Prediction of waterborne freight activity with Automatic identification System using Machine learning

Abstract

This paper addresses latency issues related to publicly available port-level commodity tonnage reports. To predict commodity tonnage at the port-level, near real time vessel tracking data is used with historical Waterborne Commerce Statistics (WCS) with a machine learning model. Currently, commodity throughput is derived from WCS data which is released publicly approximately two years after collection. This latency presents a challenge for short-term planning and other operational uses. To reduce latency, this study leverages near real time vessel tracking data from the Automatic Identification System (AIS) data set. Long Short-Term Memory (LSTM), Temporal Convolutional Network (TCN), and Temporal Fusion Transformer (TFT) machine learning models are developed using the features extracted from AIS and the historical WCS data. The output of the model is the prediction of the quarterly volume of commodities (in tons) at the port terminals for four quarters in the future. Two types of models are developed: (i) uncategorized- a single model trained on all port terminals; (ii) categorized- four models (one per dominant vessel type at the port terminal, i.e., cargo, tanker, tug/tow, and mixed).

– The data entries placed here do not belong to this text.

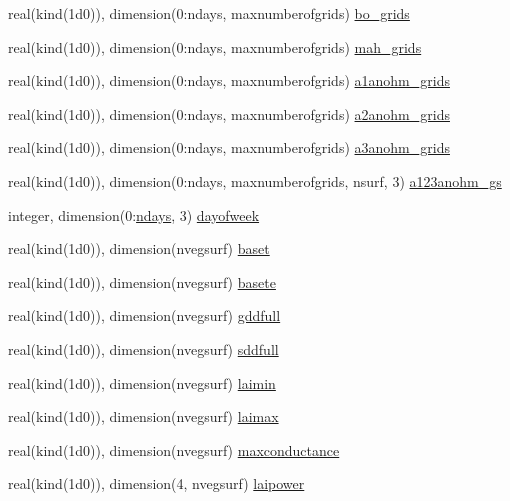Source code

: \begin{DoxyCompactItemize}
\item 
real(kind(1d0)), dimension(0\+:ndays, maxnumberofgrids) \hyperlink{namespaceallocatearray_ace47843655c90683e7e9d552fe6d16df}{bo\+\_\+grids}
\item 
real(kind(1d0)), dimension(0\+:ndays, maxnumberofgrids) \hyperlink{namespaceallocatearray_a3726b9b257444736e7319b5fe72dbb90}{mah\+\_\+grids}
\item 
real(kind(1d0)), dimension(0\+:ndays, maxnumberofgrids) \hyperlink{namespaceallocatearray_a7ee45a16de162e892800412aaf12860f}{a1anohm\+\_\+grids}
\item 
real(kind(1d0)), dimension(0\+:ndays, maxnumberofgrids) \hyperlink{namespaceallocatearray_acf7a96adc3b69c60d4ce6e7dfc650d84}{a2anohm\+\_\+grids}
\item 
real(kind(1d0)), dimension(0\+:ndays, maxnumberofgrids) \hyperlink{namespaceallocatearray_a2b748c97acf1e59645afb30c49a9ef9a}{a3anohm\+\_\+grids}
\item 
real(kind(1d0)), dimension(0\+:ndays, maxnumberofgrids, nsurf, 3) \hyperlink{namespaceallocatearray_a90def3338a21c4f1e7411ed20b48521f}{a123anohm\+\_\+gs}
\item 
integer, dimension(0\+:\hyperlink{namespaceallocatearray_ad1f75258d3afd41ea7c941d35561665b}{ndays}, 3) \hyperlink{namespaceallocatearray_a7bc9ecd33459d391cf70ea0bb83dce0f}{dayofweek}
\item 
real(kind(1d0)), dimension(nvegsurf) \hyperlink{namespaceallocatearray_a49f3ef4737336da78b6aaacae1084644}{baset}
\item 
real(kind(1d0)), dimension(nvegsurf) \hyperlink{namespaceallocatearray_a25e6bb019be7fb8c46aa2c0b067ff289}{basete}
\item 
real(kind(1d0)), dimension(nvegsurf) \hyperlink{namespaceallocatearray_ae49dddcd41fe5e50e947da3ecdfeae49}{gddfull}
\item 
real(kind(1d0)), dimension(nvegsurf) \hyperlink{namespaceallocatearray_ab1f90daea4da5dc0660d0ce9aec88a4a}{sddfull}
\item 
real(kind(1d0)), dimension(nvegsurf) \hyperlink{namespaceallocatearray_ab3f65c4c4c46b200d0e63121b457d7c4}{laimin}
\item 
real(kind(1d0)), dimension(nvegsurf) \hyperlink{namespaceallocatearray_a535874e25b1042564b17301e8d84147b}{laimax}
\item 
real(kind(1d0)), dimension(nvegsurf) \hyperlink{namespaceallocatearray_aded55272c7c08e6a254c7a9d70546d69}{maxconductance}
\item 
real(kind(1d0)), dimension(4, nvegsurf) \hyperlink{namespaceallocatearray_a223428e8ad63f23758c195a04032b6cc}{laipower}

\end{DoxyCompactItemize}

The uncategorized model outperformed the categorized model based on the Mean Absolute Percentage Error (MAPE). The uncategorized LSTM model has the highest accuracy among all model types. Results show that the model has higher accuracy for port terminals that handle a specific type of vessel, compared to the port terminals that handle more than one vessel type. Six of seven commodity groups have a MAPE of less than 30% under the LSTM uncategorized model framework. The application of the model enables port authorities and stakeholders to make short-term capacity expansion and infrastructure investment decisions based on commodity volume.